## EXERCISE REQUIREMENTS
For the data below, work out how many lines contain the word "scripts" and supply only that number.

## RECORDS FOR THIS EXERCISE
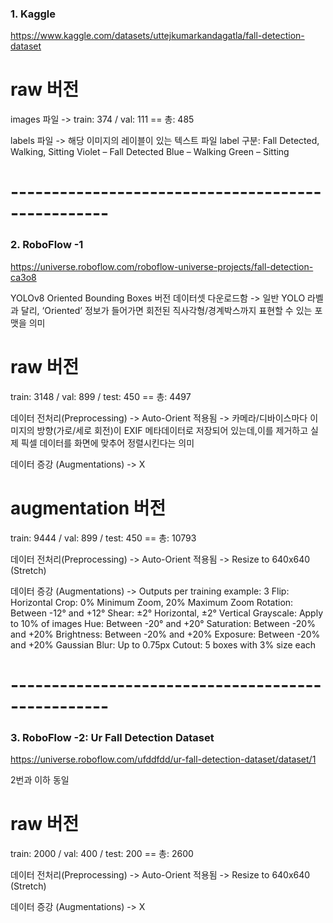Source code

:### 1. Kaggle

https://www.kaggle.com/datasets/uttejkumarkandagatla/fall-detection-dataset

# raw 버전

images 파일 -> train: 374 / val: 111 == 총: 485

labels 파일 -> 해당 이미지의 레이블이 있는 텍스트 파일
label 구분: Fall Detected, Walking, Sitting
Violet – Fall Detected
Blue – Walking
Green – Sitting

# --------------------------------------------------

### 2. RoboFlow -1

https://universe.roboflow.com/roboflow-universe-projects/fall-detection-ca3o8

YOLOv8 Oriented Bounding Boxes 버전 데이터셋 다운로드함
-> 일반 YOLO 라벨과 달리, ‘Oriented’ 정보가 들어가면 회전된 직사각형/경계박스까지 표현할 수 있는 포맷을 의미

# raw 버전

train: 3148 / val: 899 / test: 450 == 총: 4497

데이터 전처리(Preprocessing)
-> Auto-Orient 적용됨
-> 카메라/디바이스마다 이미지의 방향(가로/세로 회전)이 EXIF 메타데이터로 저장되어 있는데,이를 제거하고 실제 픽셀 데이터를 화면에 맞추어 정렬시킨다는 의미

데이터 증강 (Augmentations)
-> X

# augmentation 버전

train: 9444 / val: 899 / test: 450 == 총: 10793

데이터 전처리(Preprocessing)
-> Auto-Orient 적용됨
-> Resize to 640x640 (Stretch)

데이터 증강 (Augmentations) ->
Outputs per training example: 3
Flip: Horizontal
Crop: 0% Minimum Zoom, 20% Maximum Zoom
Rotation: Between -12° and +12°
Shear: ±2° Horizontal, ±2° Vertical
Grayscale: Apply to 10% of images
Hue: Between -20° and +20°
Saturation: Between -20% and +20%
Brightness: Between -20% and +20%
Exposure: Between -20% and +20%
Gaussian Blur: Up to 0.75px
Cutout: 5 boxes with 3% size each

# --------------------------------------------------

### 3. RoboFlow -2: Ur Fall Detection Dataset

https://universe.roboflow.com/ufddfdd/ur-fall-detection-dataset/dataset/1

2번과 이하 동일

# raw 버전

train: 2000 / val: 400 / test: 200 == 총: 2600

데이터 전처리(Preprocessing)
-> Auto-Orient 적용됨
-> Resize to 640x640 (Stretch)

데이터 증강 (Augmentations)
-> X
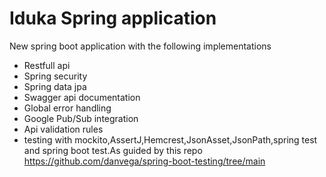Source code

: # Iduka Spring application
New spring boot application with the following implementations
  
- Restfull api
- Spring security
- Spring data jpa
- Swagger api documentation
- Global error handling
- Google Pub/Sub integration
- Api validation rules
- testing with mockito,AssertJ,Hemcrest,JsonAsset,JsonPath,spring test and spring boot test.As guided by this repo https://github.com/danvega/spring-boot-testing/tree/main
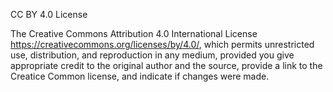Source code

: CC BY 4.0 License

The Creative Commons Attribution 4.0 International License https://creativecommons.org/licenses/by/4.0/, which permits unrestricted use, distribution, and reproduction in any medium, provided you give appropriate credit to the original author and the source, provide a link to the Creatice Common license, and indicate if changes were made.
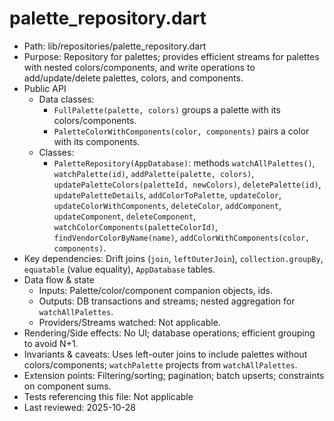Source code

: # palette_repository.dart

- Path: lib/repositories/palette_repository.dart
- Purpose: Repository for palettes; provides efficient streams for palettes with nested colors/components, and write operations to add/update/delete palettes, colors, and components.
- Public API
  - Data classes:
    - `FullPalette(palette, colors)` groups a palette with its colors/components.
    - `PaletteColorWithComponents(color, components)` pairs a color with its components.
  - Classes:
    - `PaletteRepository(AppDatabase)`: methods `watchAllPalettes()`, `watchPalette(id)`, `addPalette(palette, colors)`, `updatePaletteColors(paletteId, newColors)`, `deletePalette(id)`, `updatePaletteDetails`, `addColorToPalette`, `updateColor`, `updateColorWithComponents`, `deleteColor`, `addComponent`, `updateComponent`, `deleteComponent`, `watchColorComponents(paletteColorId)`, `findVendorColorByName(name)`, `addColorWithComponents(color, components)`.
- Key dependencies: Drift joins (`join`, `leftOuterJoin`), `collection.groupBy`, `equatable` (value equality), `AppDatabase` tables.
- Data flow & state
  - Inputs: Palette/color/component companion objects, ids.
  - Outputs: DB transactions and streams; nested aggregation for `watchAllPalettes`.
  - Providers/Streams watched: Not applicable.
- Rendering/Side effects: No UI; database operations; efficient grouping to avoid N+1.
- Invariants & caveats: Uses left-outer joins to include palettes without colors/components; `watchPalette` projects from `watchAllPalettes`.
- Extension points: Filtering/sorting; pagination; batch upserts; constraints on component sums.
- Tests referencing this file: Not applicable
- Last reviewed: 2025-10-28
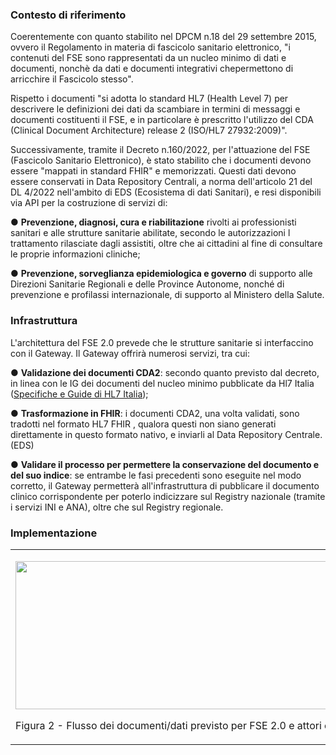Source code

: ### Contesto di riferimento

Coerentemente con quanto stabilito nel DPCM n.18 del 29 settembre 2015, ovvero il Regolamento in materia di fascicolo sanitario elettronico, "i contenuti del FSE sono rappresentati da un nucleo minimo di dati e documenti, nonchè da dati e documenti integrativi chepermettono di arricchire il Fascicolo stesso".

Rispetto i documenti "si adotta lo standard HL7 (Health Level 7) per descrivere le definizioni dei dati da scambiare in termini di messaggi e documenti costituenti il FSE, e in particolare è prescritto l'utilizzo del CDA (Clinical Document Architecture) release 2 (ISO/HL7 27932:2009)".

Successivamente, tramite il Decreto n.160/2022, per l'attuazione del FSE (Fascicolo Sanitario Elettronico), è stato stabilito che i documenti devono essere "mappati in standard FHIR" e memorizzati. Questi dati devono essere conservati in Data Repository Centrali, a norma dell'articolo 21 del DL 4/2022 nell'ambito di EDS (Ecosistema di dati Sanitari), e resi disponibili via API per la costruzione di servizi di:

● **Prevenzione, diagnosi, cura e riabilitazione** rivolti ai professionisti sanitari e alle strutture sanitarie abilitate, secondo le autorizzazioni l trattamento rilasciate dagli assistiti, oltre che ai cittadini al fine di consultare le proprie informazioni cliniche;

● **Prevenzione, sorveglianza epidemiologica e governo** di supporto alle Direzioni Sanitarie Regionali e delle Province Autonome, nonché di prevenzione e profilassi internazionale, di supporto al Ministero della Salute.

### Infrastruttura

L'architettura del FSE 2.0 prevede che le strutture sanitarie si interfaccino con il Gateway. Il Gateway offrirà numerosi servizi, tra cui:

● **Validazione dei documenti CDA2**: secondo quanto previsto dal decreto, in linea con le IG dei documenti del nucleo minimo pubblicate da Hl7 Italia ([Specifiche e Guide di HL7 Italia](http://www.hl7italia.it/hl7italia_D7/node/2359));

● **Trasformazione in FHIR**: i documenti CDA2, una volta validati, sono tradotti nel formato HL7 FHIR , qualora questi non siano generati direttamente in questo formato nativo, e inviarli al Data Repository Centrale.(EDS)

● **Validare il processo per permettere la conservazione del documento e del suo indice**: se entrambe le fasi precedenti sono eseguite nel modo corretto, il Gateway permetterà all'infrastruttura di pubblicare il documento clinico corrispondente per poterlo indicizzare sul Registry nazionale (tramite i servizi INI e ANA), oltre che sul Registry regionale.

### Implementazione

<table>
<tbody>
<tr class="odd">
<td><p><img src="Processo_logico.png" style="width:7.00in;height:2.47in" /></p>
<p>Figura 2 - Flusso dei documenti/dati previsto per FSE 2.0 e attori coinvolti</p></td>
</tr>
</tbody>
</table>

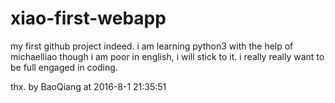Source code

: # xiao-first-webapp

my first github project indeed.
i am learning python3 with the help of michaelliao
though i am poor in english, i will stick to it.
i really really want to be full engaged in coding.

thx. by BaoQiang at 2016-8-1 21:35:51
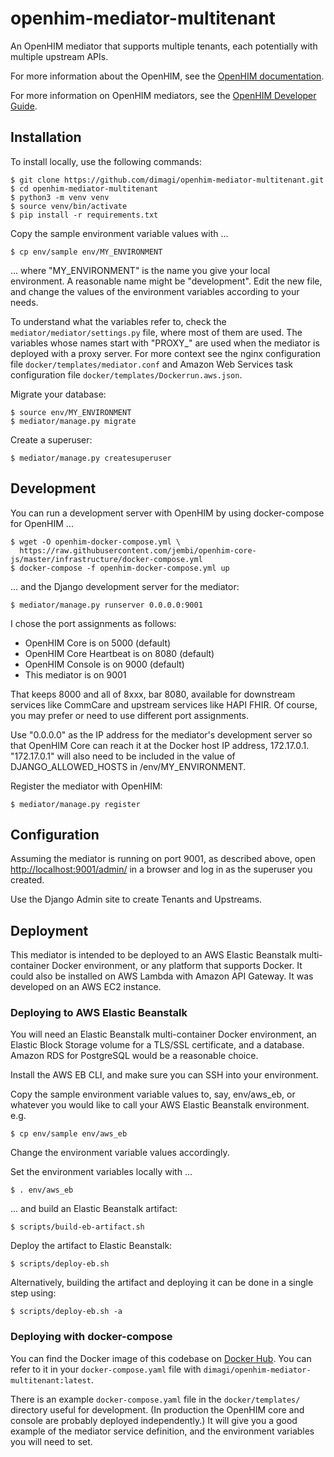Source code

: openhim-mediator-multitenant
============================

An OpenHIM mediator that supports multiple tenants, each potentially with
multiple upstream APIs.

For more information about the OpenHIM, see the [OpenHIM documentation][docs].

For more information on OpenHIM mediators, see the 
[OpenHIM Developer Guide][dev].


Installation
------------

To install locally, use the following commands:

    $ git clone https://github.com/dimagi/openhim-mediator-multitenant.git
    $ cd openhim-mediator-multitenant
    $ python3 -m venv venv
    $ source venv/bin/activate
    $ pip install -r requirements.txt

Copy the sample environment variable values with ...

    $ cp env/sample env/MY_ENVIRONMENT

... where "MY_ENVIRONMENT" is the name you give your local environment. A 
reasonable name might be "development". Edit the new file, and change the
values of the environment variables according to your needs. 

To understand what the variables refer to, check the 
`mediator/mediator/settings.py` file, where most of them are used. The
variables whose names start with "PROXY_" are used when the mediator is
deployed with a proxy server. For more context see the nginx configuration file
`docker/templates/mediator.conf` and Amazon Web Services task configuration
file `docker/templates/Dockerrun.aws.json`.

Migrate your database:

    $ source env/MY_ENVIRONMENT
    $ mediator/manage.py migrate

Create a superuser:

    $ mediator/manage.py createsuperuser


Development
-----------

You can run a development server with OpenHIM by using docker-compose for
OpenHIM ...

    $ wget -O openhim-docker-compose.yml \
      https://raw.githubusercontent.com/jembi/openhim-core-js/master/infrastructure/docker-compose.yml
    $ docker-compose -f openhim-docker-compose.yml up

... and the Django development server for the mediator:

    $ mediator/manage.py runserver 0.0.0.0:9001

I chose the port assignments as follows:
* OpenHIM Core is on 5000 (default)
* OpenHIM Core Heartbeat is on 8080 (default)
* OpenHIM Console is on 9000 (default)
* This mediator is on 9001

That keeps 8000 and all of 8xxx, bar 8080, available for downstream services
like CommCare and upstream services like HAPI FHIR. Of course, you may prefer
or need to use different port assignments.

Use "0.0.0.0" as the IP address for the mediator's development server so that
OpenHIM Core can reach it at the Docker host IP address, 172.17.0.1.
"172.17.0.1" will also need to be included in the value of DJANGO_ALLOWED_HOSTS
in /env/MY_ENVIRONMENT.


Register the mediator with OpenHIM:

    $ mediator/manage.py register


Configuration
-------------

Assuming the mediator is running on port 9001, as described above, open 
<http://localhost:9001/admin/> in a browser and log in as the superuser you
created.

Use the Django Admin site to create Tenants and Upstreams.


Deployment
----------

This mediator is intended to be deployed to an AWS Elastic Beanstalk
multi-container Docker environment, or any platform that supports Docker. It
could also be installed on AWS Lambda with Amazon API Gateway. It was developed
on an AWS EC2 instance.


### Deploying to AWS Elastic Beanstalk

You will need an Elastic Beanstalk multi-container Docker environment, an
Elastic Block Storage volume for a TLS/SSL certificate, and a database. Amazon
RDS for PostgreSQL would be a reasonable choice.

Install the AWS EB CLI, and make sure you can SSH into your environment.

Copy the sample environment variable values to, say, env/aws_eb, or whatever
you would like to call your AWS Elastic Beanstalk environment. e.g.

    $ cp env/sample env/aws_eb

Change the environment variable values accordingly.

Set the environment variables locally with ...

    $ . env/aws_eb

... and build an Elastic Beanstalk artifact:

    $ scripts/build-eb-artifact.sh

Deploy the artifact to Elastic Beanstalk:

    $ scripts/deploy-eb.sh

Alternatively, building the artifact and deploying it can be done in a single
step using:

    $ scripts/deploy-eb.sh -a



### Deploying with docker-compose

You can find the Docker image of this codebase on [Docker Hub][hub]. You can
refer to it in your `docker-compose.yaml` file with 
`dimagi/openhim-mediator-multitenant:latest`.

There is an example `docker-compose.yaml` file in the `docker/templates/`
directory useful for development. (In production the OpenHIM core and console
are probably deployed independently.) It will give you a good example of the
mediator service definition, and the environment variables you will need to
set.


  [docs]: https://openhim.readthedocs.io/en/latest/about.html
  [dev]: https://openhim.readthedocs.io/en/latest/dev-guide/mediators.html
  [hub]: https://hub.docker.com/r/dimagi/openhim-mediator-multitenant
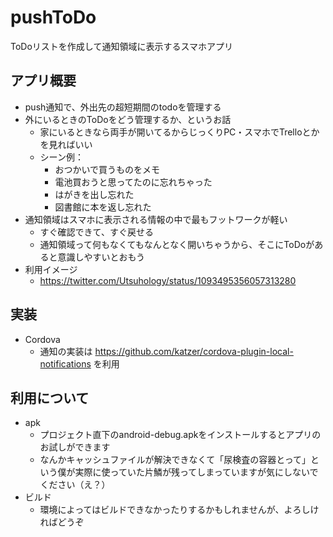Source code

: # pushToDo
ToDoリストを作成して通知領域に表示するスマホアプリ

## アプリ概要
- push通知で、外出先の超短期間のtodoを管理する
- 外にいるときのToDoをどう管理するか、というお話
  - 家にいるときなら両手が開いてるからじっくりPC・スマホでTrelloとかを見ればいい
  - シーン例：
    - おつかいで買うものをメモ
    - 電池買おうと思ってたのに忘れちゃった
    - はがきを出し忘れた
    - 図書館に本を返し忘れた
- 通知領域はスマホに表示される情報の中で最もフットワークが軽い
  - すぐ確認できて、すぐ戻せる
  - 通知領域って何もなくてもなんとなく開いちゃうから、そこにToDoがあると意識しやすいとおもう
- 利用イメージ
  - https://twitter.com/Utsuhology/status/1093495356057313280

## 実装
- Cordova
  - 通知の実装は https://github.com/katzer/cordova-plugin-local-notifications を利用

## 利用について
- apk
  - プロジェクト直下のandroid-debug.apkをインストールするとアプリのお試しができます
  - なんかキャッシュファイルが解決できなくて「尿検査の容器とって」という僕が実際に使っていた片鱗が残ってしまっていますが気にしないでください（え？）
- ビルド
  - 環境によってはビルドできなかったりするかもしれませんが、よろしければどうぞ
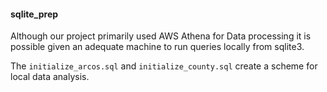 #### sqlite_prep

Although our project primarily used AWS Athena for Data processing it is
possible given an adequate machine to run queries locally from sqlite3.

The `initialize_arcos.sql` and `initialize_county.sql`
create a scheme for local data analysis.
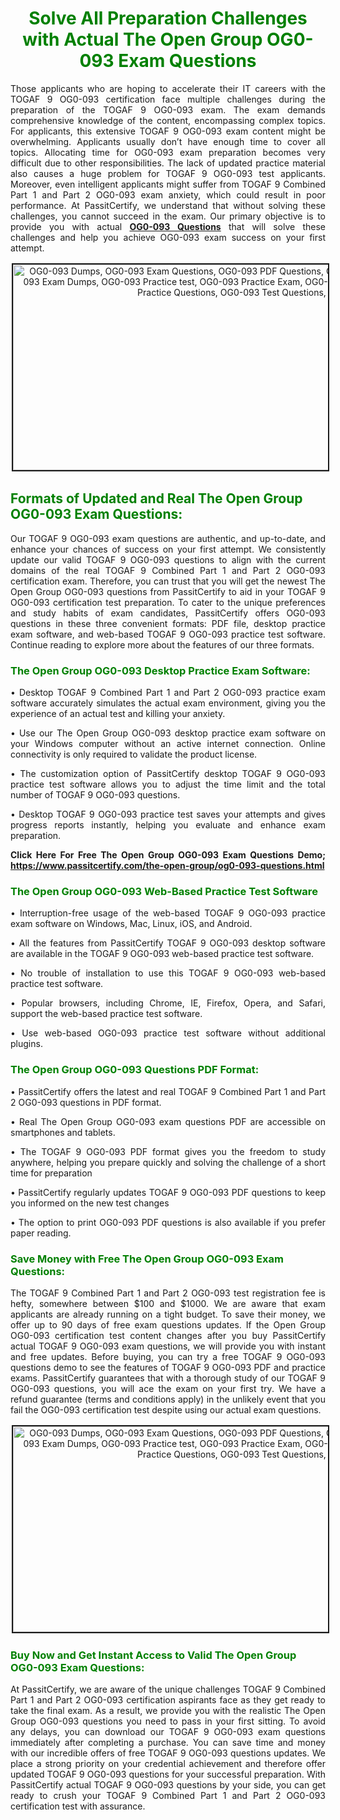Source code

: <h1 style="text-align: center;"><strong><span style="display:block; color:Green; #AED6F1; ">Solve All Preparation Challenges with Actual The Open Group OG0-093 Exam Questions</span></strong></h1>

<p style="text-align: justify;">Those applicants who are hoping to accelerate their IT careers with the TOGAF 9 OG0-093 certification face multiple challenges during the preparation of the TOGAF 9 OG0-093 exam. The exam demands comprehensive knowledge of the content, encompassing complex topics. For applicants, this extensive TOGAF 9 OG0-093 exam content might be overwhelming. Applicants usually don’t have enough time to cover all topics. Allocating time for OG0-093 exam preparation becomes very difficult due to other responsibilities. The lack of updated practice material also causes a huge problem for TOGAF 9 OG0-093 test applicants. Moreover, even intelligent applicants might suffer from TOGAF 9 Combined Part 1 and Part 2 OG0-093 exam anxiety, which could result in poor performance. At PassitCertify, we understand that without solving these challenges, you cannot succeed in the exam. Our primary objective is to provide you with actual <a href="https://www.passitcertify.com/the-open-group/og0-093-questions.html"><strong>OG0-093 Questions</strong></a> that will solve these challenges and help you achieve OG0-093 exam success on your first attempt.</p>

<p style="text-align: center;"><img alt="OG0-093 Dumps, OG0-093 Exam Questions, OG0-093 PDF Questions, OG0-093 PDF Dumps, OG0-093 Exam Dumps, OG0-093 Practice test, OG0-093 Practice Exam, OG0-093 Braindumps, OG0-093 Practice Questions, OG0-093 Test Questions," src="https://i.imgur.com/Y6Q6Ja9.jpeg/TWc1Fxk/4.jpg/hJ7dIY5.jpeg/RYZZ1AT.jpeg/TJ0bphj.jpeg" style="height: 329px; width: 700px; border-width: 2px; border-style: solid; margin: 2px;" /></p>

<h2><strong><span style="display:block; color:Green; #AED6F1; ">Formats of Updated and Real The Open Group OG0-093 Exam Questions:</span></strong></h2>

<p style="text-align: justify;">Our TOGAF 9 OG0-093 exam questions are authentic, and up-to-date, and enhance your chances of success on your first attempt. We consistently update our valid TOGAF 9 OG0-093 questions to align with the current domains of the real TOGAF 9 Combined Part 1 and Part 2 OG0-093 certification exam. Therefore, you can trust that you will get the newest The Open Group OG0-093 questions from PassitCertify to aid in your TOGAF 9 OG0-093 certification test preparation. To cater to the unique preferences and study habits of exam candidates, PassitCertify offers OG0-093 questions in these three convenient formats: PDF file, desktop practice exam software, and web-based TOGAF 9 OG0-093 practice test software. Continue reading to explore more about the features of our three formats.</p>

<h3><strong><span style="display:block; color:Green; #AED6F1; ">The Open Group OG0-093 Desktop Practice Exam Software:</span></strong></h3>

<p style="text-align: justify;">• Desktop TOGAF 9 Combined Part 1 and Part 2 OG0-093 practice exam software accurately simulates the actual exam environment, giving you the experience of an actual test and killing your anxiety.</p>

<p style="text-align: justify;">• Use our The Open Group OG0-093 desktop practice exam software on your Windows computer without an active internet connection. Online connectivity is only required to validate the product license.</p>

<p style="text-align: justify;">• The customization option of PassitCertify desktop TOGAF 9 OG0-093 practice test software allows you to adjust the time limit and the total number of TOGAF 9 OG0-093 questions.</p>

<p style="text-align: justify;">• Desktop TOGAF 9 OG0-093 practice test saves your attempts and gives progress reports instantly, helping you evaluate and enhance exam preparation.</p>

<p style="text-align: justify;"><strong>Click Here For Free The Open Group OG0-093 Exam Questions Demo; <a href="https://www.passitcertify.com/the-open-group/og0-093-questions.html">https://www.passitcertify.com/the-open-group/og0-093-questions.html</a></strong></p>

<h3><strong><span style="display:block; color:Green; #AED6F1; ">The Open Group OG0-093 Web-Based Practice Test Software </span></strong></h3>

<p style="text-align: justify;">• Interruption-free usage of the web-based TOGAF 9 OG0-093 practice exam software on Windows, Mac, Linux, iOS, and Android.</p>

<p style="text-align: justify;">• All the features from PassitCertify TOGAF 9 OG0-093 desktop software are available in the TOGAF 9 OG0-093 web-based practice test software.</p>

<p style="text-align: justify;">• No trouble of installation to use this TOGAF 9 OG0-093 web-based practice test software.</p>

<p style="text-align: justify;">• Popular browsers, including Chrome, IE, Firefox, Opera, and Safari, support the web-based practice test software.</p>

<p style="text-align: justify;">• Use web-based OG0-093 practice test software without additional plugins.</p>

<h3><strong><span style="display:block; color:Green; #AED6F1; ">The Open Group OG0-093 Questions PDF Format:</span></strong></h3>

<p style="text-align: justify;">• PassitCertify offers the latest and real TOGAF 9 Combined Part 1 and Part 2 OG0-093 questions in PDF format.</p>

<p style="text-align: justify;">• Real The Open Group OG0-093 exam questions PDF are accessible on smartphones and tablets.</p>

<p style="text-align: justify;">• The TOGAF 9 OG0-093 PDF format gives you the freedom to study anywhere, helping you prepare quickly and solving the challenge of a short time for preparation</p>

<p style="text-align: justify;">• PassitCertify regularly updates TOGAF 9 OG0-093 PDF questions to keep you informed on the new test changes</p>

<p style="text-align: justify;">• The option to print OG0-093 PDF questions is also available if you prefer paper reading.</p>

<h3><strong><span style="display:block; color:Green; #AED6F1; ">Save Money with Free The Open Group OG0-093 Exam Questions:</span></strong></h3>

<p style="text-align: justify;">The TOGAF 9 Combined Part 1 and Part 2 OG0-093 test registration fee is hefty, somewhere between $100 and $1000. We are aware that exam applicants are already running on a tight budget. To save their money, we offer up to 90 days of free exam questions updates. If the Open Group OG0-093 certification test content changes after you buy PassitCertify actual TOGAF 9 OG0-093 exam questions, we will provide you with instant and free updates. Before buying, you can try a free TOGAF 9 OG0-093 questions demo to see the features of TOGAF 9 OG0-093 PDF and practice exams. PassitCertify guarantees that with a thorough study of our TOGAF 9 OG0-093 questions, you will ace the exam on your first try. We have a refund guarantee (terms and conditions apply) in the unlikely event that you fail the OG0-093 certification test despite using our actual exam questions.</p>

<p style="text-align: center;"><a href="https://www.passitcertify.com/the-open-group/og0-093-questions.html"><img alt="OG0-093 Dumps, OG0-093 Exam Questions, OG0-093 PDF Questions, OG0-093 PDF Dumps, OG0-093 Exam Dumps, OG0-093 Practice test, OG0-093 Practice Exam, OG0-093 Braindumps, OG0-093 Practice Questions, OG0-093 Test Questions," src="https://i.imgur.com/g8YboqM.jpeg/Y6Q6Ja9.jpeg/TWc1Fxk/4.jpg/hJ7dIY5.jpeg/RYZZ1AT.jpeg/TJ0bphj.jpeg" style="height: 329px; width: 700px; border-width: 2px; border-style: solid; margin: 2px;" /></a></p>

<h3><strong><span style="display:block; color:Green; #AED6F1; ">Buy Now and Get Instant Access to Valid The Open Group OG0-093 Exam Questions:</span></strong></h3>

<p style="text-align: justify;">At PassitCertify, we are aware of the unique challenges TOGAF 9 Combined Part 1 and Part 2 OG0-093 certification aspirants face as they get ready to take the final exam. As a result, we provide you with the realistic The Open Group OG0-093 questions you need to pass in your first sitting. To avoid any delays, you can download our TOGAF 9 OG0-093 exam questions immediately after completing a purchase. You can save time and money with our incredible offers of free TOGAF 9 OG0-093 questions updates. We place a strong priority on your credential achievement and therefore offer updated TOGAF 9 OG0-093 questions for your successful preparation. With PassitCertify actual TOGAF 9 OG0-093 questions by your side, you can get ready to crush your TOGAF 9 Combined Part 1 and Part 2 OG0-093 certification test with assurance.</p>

## ANSWER TO THIS EXERCISE
3